Religious Freedom Watchdog Cites China's Repeated Offenses
by Allie Martin
September 21, 2004
(AgapePress) - The head of the U.S. Department of State's Office of International Religious Freedom says China continues to oppress Christians and other religious groups, and that is why the Communist nation remains on the department's list of "countries of particular concern."The release of the sixth annual State Department Report to Congress on International Religious Freedom has cited a number of repeat offenders on its list of governments that violate citizens' basic human right to religious liberty. China is one of five nations that has been among those offending nations for quite some time.
John Hanford, Ambassador at Large for International Religious Freedom, notes that the conditions reported in China warrant that regime's inclusion on the list of countries of particular concern. "China has been on the list for many years," he says. "It's one of the most repressive governments in the world on religious freedom as well as other basic human rights."
For years the Communist government in China has continuously engaged in the repressive treatment of Christians and other religious groups, Hanford explains. "Protestants are forced to belong to the government-sanctioned church," he says, "and if they don't and they try to meet in house churches, then they risk arrest and, in some severe cases, beatings and torture."
The U.S. diplomat gives an especially egregious example of the state's treatment of religious believers. "We've been working on a case of one particular house church leader who has been horribly treated," he says, "and many of his parishioners have as well. In fact, some of the women in his church were tortured into falsely accusing him of rape."

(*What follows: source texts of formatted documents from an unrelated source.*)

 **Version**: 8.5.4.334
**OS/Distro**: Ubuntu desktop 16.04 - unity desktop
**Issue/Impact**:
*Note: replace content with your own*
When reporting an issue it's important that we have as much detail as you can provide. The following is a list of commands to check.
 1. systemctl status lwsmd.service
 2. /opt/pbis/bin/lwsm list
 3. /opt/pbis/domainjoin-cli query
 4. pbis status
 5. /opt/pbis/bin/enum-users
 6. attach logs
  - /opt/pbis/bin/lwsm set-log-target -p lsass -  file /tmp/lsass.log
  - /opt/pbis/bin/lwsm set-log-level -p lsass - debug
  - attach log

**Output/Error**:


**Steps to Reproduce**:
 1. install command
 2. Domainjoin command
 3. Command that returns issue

Hanford says the Chinese house church minister was arrested and has been wrongly detained for some time, even though the women recanted their testimony as soon as they were released "so that all the world would know that [the rape they were tortured into reporting] is not what had happened."
But after they recanted, the Ambassador at Large notes, "the government just re-arrested those women again, and unfortunately this poor pastor continues to languish in jail." Hanford says this is the kind of religious freedom violation that has kept China on the State Department's watch list for years.